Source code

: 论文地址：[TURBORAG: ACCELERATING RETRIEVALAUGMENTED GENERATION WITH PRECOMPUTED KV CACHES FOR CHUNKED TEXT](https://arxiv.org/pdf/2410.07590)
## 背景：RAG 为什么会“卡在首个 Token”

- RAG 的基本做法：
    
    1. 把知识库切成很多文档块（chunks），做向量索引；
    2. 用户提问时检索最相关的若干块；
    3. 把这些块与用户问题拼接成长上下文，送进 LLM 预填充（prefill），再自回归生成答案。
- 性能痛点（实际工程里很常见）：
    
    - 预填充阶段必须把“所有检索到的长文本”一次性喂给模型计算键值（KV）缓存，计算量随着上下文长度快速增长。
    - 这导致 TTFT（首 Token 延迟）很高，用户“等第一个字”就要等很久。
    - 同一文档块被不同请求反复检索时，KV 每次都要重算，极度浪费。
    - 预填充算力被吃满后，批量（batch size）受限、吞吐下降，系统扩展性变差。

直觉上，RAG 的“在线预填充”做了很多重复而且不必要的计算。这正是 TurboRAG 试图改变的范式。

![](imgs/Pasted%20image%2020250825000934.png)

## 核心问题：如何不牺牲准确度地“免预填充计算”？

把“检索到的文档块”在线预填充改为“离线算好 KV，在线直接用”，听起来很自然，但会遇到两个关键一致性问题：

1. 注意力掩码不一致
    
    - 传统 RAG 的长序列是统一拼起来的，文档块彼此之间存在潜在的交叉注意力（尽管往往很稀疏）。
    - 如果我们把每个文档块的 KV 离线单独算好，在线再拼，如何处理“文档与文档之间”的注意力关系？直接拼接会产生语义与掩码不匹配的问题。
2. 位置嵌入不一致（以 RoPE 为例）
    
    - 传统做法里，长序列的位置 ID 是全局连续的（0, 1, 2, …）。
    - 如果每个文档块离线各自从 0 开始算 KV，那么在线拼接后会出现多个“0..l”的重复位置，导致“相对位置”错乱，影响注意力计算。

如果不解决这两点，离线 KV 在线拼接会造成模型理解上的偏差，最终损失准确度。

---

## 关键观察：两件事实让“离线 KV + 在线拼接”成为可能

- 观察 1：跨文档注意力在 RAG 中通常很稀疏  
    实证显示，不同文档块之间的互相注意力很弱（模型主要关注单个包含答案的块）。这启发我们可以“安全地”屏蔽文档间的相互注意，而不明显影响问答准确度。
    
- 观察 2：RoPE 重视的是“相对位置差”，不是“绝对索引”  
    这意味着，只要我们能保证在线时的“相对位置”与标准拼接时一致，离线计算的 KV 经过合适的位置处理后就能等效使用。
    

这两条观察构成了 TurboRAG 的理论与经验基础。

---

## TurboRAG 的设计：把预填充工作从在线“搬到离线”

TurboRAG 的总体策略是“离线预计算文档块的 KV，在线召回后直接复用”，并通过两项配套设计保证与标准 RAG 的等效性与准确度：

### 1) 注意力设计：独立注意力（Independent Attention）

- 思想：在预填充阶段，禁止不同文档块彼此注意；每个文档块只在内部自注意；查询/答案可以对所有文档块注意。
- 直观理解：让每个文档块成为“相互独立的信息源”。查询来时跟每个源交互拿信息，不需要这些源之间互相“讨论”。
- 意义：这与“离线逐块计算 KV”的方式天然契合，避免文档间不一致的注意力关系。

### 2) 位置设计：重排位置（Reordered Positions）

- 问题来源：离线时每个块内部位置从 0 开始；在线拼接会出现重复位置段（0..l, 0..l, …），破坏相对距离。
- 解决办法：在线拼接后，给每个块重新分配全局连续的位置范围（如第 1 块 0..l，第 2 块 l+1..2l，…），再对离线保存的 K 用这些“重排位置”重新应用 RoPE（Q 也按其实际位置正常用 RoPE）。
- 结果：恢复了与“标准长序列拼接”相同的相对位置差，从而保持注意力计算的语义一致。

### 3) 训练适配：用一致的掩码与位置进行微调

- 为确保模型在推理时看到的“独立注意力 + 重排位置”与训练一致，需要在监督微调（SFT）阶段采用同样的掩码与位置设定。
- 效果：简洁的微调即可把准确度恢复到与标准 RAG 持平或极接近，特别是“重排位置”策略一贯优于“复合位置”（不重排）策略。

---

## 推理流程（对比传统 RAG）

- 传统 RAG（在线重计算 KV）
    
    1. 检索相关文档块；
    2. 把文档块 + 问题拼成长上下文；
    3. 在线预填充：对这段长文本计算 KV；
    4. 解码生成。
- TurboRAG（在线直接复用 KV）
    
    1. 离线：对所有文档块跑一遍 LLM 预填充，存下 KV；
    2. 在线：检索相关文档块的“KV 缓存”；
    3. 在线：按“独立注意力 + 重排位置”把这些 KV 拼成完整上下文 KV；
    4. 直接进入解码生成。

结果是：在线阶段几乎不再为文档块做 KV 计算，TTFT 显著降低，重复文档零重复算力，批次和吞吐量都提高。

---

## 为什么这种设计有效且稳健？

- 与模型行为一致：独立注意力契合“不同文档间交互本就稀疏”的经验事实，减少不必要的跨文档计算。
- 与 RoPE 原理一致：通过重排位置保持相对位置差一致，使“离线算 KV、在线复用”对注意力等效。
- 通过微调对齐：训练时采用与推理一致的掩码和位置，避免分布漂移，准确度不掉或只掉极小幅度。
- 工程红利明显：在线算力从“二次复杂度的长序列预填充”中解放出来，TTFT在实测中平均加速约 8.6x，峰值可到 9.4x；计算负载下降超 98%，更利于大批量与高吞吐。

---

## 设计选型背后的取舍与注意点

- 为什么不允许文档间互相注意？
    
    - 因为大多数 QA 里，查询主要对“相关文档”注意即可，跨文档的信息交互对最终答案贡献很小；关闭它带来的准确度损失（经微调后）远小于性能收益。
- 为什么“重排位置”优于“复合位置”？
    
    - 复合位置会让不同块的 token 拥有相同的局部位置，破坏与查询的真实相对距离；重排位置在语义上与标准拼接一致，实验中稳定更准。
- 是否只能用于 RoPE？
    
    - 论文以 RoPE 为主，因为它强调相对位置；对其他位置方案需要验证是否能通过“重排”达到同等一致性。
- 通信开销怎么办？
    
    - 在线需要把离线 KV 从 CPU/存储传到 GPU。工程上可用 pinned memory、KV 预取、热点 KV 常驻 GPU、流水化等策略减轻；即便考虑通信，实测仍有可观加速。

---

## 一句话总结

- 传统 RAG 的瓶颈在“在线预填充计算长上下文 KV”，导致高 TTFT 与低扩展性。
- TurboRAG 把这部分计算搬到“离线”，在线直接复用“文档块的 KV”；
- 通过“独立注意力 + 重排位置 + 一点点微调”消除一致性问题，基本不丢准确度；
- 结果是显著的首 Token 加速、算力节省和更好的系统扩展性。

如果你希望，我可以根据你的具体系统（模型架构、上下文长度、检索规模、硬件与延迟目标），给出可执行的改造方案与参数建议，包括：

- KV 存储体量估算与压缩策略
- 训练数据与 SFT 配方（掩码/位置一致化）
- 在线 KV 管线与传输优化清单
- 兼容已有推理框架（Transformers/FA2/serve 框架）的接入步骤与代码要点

———

### WHAT IS REQUIRED
Extract, from the material above, each line holding the word "在线直接复用".

### TASK OUTPUT
- TurboRAG（在线直接复用 KV）
- TurboRAG 把这部分计算搬到“离线”，在线直接复用“文档块的 KV”；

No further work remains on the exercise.